*Your objective:* Without the pictures, write out all the lines below exactly as they appear.
** Records for the task follows **
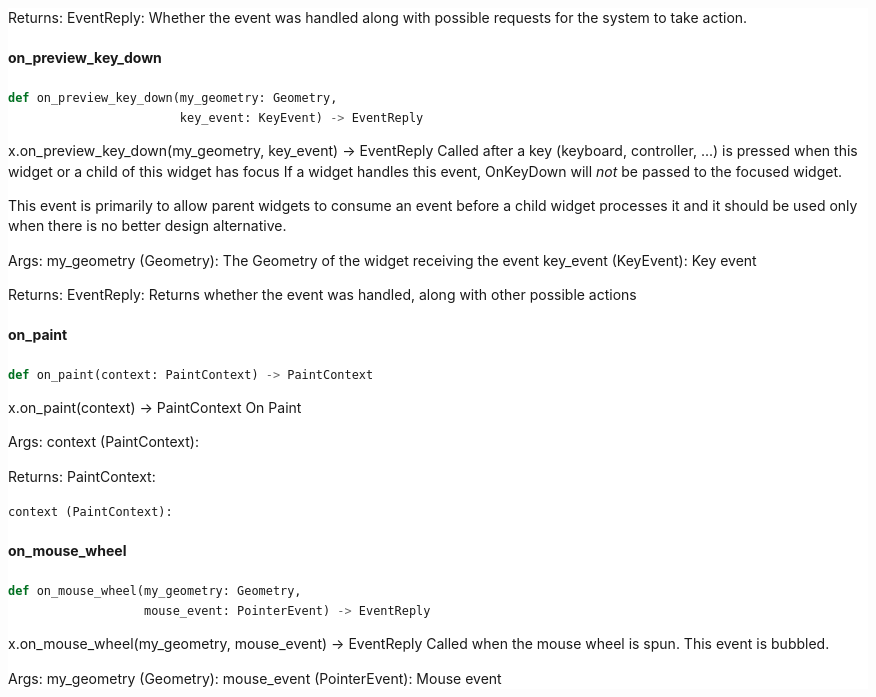 Returns:
    EventReply: Whether the event was handled along with possible requests for the system to take action.

<a id="unreal.UserWidget.on_preview_key_down"></a>

#### on_preview_key_down

```python
def on_preview_key_down(my_geometry: Geometry,
                        key_event: KeyEvent) -> EventReply
```

x.on_preview_key_down(my_geometry, key_event) -> EventReply
Called after a key (keyboard, controller, ...) is pressed when this widget or a child of this widget has focus
If a widget handles this event, OnKeyDown will *not* be passed to the focused widget.

This event is primarily to allow parent widgets to consume an event before a child widget processes
it and it should be used only when there is no better design alternative.

Args:
    my_geometry (Geometry): The Geometry of the widget receiving the event
    key_event (KeyEvent): Key event

Returns:
    EventReply: Returns whether the event was handled, along with other possible actions

<a id="unreal.UserWidget.on_paint"></a>

#### on_paint

```python
def on_paint(context: PaintContext) -> PaintContext
```

x.on_paint(context) -> PaintContext
On Paint

Args:
    context (PaintContext): 

Returns:
    PaintContext: 

    context (PaintContext):

<a id="unreal.UserWidget.on_mouse_wheel"></a>

#### on_mouse_wheel

```python
def on_mouse_wheel(my_geometry: Geometry,
                   mouse_event: PointerEvent) -> EventReply
```

x.on_mouse_wheel(my_geometry, mouse_event) -> EventReply
Called when the mouse wheel is spun. This event is bubbled.

Args:
    my_geometry (Geometry): 
    mouse_event (PointerEvent): Mouse event
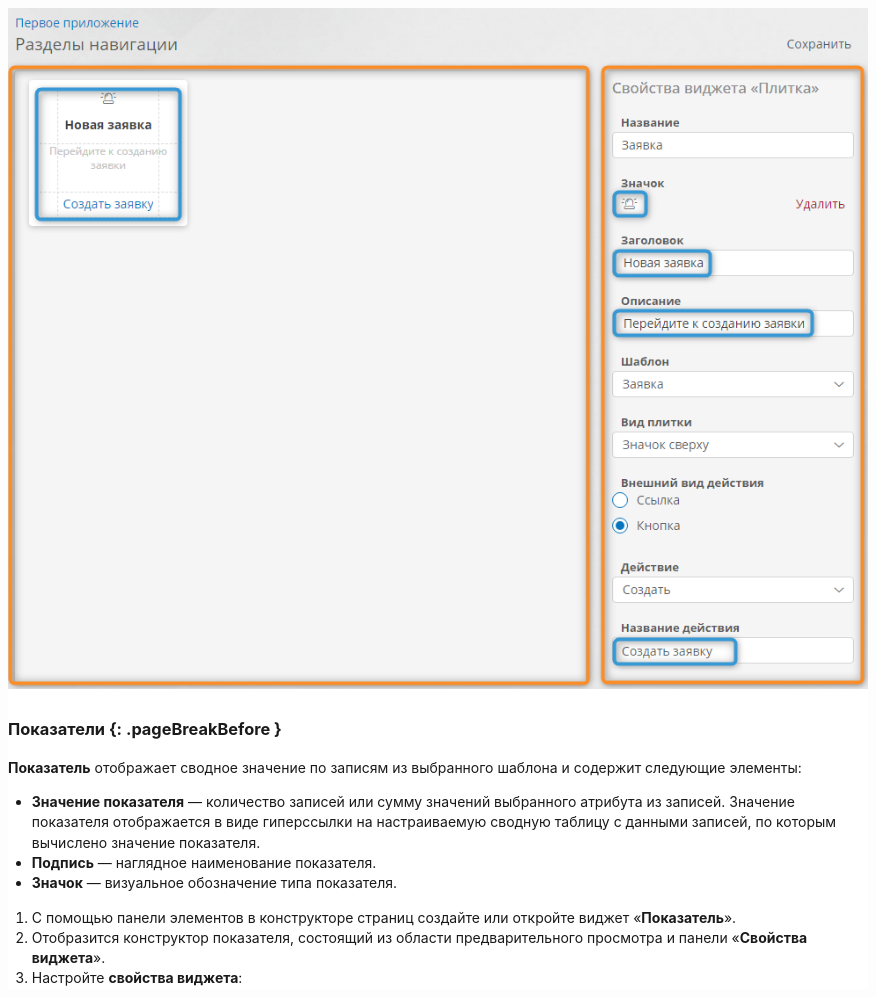 _![Настройка плитки](img/pages_setup_tile_setting.png)_

### Показатели {: .pageBreakBefore }

**Показатель** отображает сводное значение по записям из выбранного шаблона и содержит следующие элементы:

- **Значение показателя** — количество записей или сумму значений выбранного атрибута из записей. Значение показателя отображается в виде гиперссылки на настраиваемую сводную таблицу с данными записей, по которым вычислено значение показателя.
- **Подпись** — наглядное наименование показателя.
- **Значок** — визуальное обозначение типа показателя.

1. С помощью панели элементов в конструкторе страниц создайте или откройте виджет «**Показатель**».
2. Отобразится конструктор показателя, состоящий из области предварительного просмотра и панели «**Свойства виджета**».
3. Настройте **свойства виджета**:
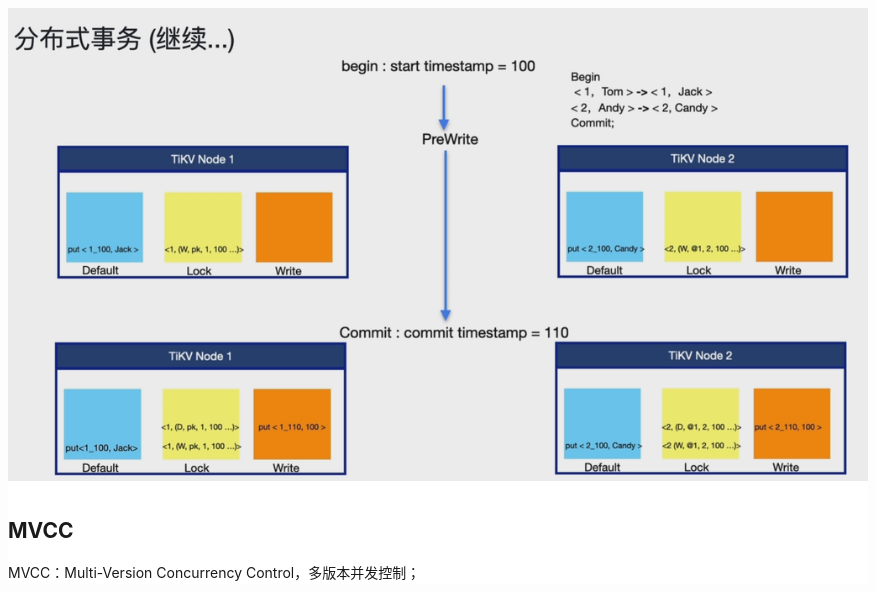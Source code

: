 ![image-20230426084759375](1-TiDB数据库核心和架构.assets/image-20230426084759375.png)

## MVCC

MVCC：Multi-Version Concurrency Control，多版本并发控制；
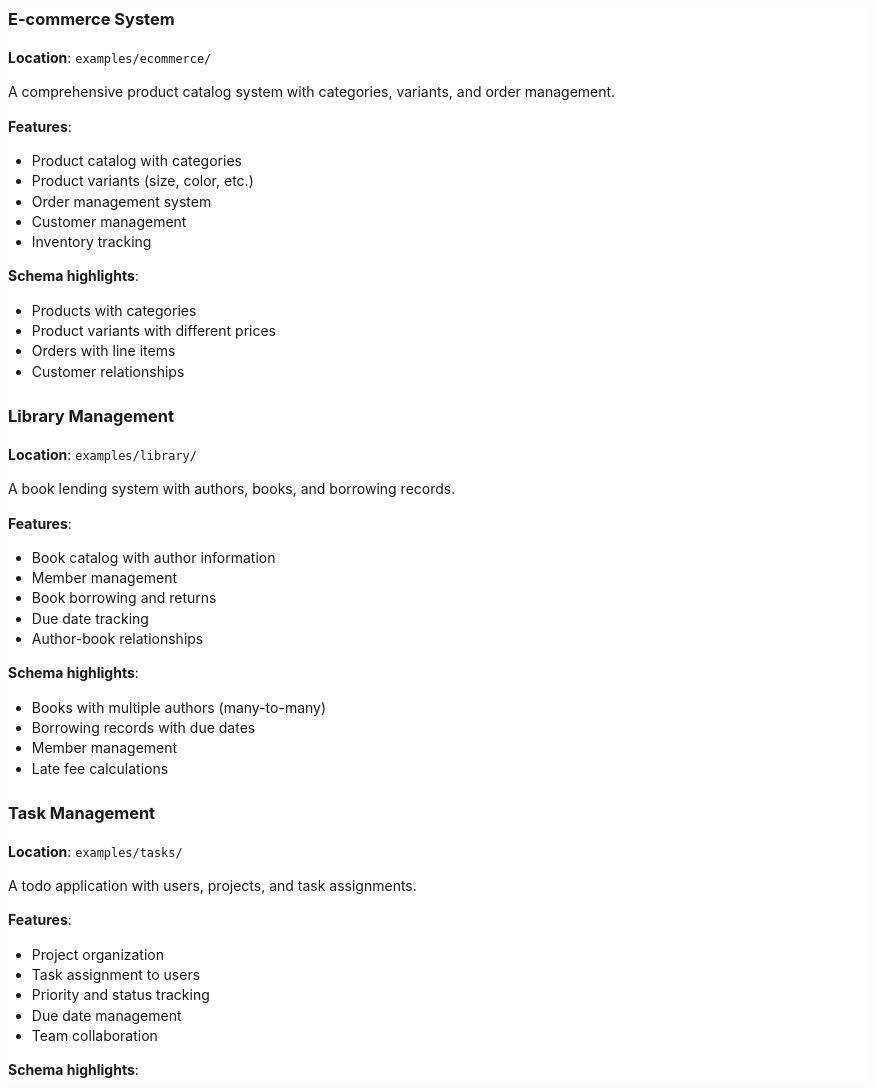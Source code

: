 ### E-commerce System

**Location**: `examples/ecommerce/`

A comprehensive product catalog system with categories, variants, and order
management.

**Features**:

- Product catalog with categories
- Product variants (size, color, etc.)
- Order management system
- Customer management
- Inventory tracking

**Schema highlights**:

- Products with categories
- Product variants with different prices
- Orders with line items
- Customer relationships

### Library Management

**Location**: `examples/library/`

A book lending system with authors, books, and borrowing records.

**Features**:

- Book catalog with author information
- Member management
- Book borrowing and returns
- Due date tracking
- Author-book relationships

**Schema highlights**:

- Books with multiple authors (many-to-many)
- Borrowing records with due dates
- Member management
- Late fee calculations

### Task Management

**Location**: `examples/tasks/`

A todo application with users, projects, and task assignments.

**Features**:

- Project organization
- Task assignment to users
- Priority and status tracking
- Due date management
- Team collaboration

**Schema highlights**:

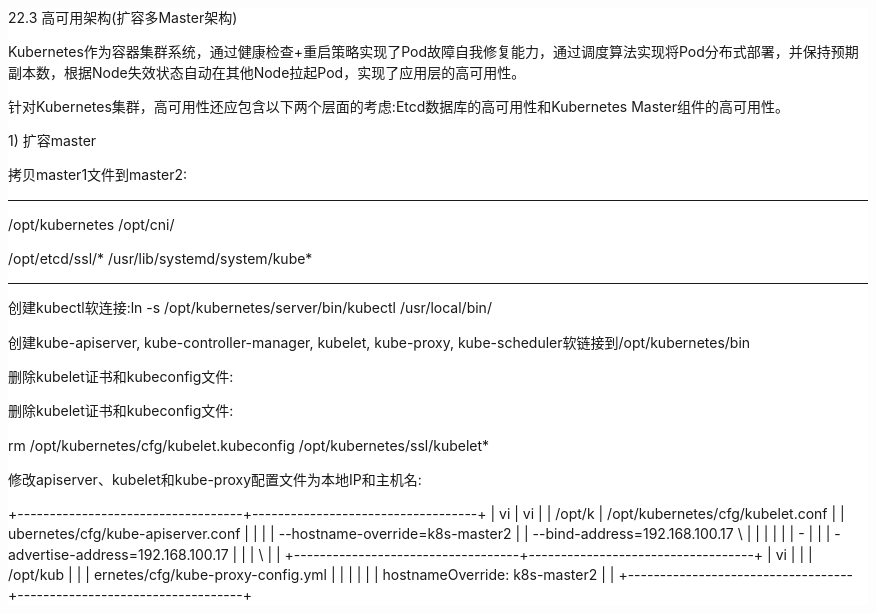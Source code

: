 22.3 高可用架构(扩容多Master架构)

Kubernetes作为容器集群系统，通过健康检查+重启策略实现了Pod故障自我修复能力，通过调度算法实现将Pod分布式部署，并保持预期副本数，根据Node失效状态自动在其他Node拉起Pod，实现了应用层的高可用性。

针对Kubernetes集群，高可用性还应包含以下两个层面的考虑:Etcd数据库的高可用性和Kubernetes
Master组件的高可用性。

1\) 扩容master

拷贝master1文件到master2:

  ----------------------------------- -----------------------------------
  /opt/kubernetes                     /opt/cni/

  /opt/etcd/ssl/\*                    /usr/lib/systemd/system/kube\*
  ----------------------------------- -----------------------------------

创建kubectl软连接:ln -s /opt/kubernetes/server/bin/kubectl
/usr/local/bin/

创建kube-apiserver, kube-controller-manager, kubelet, kube-proxy,
kube-scheduler软链接到/opt/kubernetes/bin

删除kubelet证书和kubeconfig文件:

删除kubelet证书和kubeconfig文件:

rm /opt/kubernetes/cfg/kubelet.kubeconfig /opt/kubernetes/ssl/kubelet\*

修改apiserver、kubelet和kube-proxy配置文件为本地IP和主机名:

+-----------------------------------+-----------------------------------+
| vi                                | vi                                |
| /opt/k                            | /opt/kubernetes/cfg/kubelet.conf  |
| ubernetes/cfg/kube-apiserver.conf |                                   |
|                                   | \--hostname-override=k8s-master2  |
| \--bind-address=192.168.100.17 \\ |                                   |
|                                   |                                   |
| \-                                |                                   |
| -advertise-address=192.168.100.17 |                                   |
| \\                                |                                   |
+-----------------------------------+-----------------------------------+
| vi                                |                                   |
| /opt/kub                          |                                   |
| ernetes/cfg/kube-proxy-config.yml |                                   |
|                                   |                                   |
| hostnameOverride: k8s-master2     |                                   |
+-----------------------------------+-----------------------------------+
** End of Records for the task **
*Response box:*
 Returns:
    EventReply: Whether the event was handled along with possible requests for the system to take action.

<a id="unreal.UserWidget.on_preview_key_down"></a>

#### on_preview_key_down

```python
def on_preview_key_down(my_geometry: Geometry,
                        key_event: KeyEvent) -> EventReply
```

x.on_preview_key_down(my_geometry, key_event) -> EventReply
Called after a key (keyboard, controller, ...) is pressed when this widget or a child of this widget has focus
If a widget handles this event, OnKeyDown will *not* be passed to the focused widget.

This event is primarily to allow parent widgets to consume an event before a child widget processes
it and it should be used only when there is no better design alternative.

Args:
    my_geometry (Geometry): The Geometry of the widget receiving the event
    key_event (KeyEvent): Key event

Returns:
    EventReply: Returns whether the event was handled, along with other possible actions

<a id="unreal.UserWidget.on_paint"></a>

#### on_paint

```python
def on_paint(context: PaintContext) -> PaintContext
```

x.on_paint(context) -> PaintContext
On Paint

Args:
    context (PaintContext): 

Returns:
    PaintContext: 

    context (PaintContext):

<a id="unreal.UserWidget.on_mouse_wheel"></a>

#### on_mouse_wheel

```python
def on_mouse_wheel(my_geometry: Geometry,
                   mouse_event: PointerEvent) -> EventReply
```

x.on_mouse_wheel(my_geometry, mouse_event) -> EventReply
Called when the mouse wheel is spun. This event is bubbled.

Args:
    my_geometry (Geometry): 
    mouse_event (PointerEvent): Mouse event
 _![Настройка плитки](img/pages_setup_tile_setting.png)_

### Показатели {: .pageBreakBefore }

**Показатель** отображает сводное значение по записям из выбранного шаблона и содержит следующие элементы:

- **Значение показателя** — количество записей или сумму значений выбранного атрибута из записей. Значение показателя отображается в виде гиперссылки на настраиваемую сводную таблицу с данными записей, по которым вычислено значение показателя.
- **Подпись** — наглядное наименование показателя.
- **Значок** — визуальное обозначение типа показателя.

1. С помощью панели элементов в конструкторе страниц создайте или откройте виджет «**Показатель**».
2. Отобразится конструктор показателя, состоящий из области предварительного просмотра и панели «**Свойства виджета**».
3. Настройте **свойства виджета**:
Source code

: ![image-20230426084759375](1-TiDB数据库核心和架构.assets/image-20230426084759375.png)

## MVCC

MVCC：Multi-Version Concurrency Control，多版本并发控制；
Source code

: ### E-commerce System

**Location**: `examples/ecommerce/`

A comprehensive product catalog system with categories, variants, and order
management.

**Features**:

- Product catalog with categories
- Product variants (size, color, etc.)
- Order management system
- Customer management
- Inventory tracking

**Schema highlights**:

- Products with categories
- Product variants with different prices
- Orders with line items
- Customer relationships

### Library Management

**Location**: `examples/library/`

A book lending system with authors, books, and borrowing records.

**Features**:

- Book catalog with author information
- Member management
- Book borrowing and returns
- Due date tracking
- Author-book relationships

**Schema highlights**:

- Books with multiple authors (many-to-many)
- Borrowing records with due dates
- Member management
- Late fee calculations

### Task Management

**Location**: `examples/tasks/`

A todo application with users, projects, and task assignments.

**Features**:

- Project organization
- Task assignment to users
- Priority and status tracking
- Due date management
- Team collaboration

**Schema highlights**:

Source code

: 22.3 高可用架构(扩容多Master架构)

Kubernetes作为容器集群系统，通过健康检查+重启策略实现了Pod故障自我修复能力，通过调度算法实现将Pod分布式部署，并保持预期副本数，根据Node失效状态自动在其他Node拉起Pod，实现了应用层的高可用性。

针对Kubernetes集群，高可用性还应包含以下两个层面的考虑:Etcd数据库的高可用性和Kubernetes
Master组件的高可用性。

1\) 扩容master

拷贝master1文件到master2:

  ----------------------------------- -----------------------------------
  /opt/kubernetes                     /opt/cni/

  /opt/etcd/ssl/\*                    /usr/lib/systemd/system/kube\*
  ----------------------------------- -----------------------------------

创建kubectl软连接:ln -s /opt/kubernetes/server/bin/kubectl
/usr/local/bin/

创建kube-apiserver, kube-controller-manager, kubelet, kube-proxy,
kube-scheduler软链接到/opt/kubernetes/bin

删除kubelet证书和kubeconfig文件:

删除kubelet证书和kubeconfig文件:

rm /opt/kubernetes/cfg/kubelet.kubeconfig /opt/kubernetes/ssl/kubelet\*

修改apiserver、kubelet和kube-proxy配置文件为本地IP和主机名:

+-----------------------------------+-----------------------------------+
| vi                                | vi                                |
| /opt/k                            | /opt/kubernetes/cfg/kubelet.conf  |
| ubernetes/cfg/kube-apiserver.conf |                                   |
|                                   | \--hostname-override=k8s-master2  |
| \--bind-address=192.168.100.17 \\ |                                   |
|                                   |                                   |
| \-                                |                                   |
| -advertise-address=192.168.100.17 |                                   |
| \\                                |                                   |
+-----------------------------------+-----------------------------------+
| vi                                |                                   |
| /opt/kub                          |                                   |
| ernetes/cfg/kube-proxy-config.yml |                                   |
|                                   |                                   |
| hostnameOverride: k8s-master2     |                                   |
+-----------------------------------+-----------------------------------+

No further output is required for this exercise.